问题
I just came across the following paragraph in the AppEngine documentation for Query Cursors:
An interesting application of cursors is to monitor entities for unseen changes. If the app sets a timestamp property with the current date and time every time an entity changes, the app can use a query sorted by the timestamp property, ascending, with a Datastore cursor to check when entities are moved to the end of the result list. If an entity's timestamp is updated, the query with the cursor returns the updated entity. If no entities were updated since the last time the query was performed, no results are returned, and the cursor does not move.
For this to work reliably, there would have to be some sort of guarantees about the clock synchronization across different server instances. Otherwise you could get the following scenario:
- Server instance 1 (fast clock) saves an update with time-stamp 1000.
- Client asks for updates and finds this one update.
- Server instance 2 (slow clock) saves another update with time-stamp 950.
- Client asks for updates and does NOT find this update as time-stamp didn't increase.

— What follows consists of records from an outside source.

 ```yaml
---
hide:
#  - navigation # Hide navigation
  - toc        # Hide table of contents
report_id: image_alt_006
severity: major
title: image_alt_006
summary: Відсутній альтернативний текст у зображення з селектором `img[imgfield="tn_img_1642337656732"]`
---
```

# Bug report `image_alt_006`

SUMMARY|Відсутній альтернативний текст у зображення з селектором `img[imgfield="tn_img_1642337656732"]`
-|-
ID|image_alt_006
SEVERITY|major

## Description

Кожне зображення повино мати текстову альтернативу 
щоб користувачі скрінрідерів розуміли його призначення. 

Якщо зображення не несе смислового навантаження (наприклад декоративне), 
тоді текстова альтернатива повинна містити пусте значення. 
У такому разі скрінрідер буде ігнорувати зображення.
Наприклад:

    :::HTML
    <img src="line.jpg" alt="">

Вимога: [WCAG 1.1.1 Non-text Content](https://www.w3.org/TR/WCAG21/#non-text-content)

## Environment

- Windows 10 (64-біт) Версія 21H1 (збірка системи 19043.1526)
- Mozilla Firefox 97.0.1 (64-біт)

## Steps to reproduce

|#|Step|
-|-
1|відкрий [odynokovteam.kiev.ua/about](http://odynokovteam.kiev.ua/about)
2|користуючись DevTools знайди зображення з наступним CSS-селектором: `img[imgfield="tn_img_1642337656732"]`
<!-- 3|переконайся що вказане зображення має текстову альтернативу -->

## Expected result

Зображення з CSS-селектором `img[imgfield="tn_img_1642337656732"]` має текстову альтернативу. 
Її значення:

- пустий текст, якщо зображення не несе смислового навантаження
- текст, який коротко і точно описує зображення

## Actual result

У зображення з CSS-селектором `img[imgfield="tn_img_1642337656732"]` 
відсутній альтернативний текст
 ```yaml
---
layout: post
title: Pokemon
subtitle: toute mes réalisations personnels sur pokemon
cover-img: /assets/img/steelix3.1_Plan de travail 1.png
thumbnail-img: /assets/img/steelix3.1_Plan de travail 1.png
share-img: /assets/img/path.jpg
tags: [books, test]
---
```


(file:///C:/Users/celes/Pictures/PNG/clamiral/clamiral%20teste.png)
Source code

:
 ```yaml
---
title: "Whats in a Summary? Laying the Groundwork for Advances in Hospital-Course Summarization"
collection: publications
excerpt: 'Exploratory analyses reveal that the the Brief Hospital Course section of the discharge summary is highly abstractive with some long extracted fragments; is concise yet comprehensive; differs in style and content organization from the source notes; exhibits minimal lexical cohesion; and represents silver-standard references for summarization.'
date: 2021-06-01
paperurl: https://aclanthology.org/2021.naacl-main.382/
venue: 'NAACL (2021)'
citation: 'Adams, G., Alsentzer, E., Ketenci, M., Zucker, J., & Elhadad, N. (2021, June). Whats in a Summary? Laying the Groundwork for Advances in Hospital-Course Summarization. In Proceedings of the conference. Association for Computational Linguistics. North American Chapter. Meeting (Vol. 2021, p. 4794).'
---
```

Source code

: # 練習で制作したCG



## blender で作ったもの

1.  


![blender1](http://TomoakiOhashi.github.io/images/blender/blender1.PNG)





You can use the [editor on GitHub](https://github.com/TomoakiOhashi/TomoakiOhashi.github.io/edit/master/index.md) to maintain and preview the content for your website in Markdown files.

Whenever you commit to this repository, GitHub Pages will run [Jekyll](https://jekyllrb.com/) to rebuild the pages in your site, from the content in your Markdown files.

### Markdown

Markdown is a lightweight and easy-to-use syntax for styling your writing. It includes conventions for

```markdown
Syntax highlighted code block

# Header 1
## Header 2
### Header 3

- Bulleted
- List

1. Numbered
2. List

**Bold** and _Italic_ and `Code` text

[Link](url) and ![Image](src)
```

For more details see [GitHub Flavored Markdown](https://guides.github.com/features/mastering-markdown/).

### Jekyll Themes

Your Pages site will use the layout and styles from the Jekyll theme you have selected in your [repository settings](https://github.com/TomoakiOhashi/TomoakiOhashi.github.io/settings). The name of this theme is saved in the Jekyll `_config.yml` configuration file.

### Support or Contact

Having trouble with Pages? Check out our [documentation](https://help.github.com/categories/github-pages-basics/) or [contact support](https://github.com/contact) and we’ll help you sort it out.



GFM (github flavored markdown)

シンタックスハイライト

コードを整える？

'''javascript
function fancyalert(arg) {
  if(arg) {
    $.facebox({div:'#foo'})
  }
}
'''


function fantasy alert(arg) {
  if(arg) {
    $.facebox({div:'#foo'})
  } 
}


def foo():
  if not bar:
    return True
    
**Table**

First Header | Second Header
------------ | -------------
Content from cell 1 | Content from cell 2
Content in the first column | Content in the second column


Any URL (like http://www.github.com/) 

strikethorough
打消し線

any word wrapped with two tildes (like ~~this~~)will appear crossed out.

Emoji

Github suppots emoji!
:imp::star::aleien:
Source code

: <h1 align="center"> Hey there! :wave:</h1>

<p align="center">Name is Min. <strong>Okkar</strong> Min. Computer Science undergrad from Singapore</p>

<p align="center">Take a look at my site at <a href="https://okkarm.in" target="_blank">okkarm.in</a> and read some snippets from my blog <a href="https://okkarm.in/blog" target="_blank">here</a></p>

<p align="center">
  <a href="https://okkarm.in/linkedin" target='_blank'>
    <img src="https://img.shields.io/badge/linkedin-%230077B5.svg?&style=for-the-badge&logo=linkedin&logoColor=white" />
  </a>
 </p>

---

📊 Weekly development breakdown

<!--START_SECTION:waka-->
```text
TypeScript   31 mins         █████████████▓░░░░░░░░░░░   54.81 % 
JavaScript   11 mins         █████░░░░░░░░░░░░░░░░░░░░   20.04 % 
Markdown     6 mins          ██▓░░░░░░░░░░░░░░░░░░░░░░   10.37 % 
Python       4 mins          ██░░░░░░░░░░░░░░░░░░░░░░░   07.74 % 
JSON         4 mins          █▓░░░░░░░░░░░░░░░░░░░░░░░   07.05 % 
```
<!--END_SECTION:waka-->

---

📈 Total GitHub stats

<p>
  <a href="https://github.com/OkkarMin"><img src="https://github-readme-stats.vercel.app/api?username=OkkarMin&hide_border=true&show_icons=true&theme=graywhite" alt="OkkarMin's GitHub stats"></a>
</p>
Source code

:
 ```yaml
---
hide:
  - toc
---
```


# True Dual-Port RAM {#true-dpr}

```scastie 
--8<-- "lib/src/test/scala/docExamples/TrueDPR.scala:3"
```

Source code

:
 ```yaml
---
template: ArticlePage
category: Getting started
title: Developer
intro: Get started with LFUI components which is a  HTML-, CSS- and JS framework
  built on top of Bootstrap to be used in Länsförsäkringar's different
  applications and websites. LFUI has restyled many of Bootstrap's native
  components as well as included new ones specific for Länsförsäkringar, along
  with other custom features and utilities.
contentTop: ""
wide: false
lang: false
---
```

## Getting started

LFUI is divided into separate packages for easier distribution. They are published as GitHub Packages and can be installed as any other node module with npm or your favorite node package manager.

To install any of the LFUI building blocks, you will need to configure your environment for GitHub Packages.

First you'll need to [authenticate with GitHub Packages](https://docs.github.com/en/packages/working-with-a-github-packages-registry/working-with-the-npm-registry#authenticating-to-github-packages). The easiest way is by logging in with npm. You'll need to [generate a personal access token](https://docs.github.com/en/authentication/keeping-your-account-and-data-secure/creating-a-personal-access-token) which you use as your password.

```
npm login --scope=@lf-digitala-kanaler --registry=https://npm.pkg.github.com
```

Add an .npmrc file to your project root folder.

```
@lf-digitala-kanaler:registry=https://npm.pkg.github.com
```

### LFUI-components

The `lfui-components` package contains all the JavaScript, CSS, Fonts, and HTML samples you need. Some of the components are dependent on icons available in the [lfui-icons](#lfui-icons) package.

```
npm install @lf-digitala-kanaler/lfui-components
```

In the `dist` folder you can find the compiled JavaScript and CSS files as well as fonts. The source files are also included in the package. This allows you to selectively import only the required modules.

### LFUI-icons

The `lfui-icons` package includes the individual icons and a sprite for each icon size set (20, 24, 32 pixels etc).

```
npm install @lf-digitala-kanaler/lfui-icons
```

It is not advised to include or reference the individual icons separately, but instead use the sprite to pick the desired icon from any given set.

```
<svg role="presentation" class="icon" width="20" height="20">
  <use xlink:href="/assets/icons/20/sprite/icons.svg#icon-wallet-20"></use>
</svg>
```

As far as I understood, there never were any such clock synchronization guarantees. Did this change???
Update:
I just realized that even if the clocks were sync'ed perfectly, this approach might miss results due to the eventual consistency of queries. If a later update ends up getting committed before an earlier update and makes it into a simultaneous query while the earlier one doesn't, it will hide the earlier update. Or am I missing something?
回答1:
The only docs that i found on clock and Google Cloud Platform, are here and here. According to the first link post, instances are synced using NTP service, and it's done for you.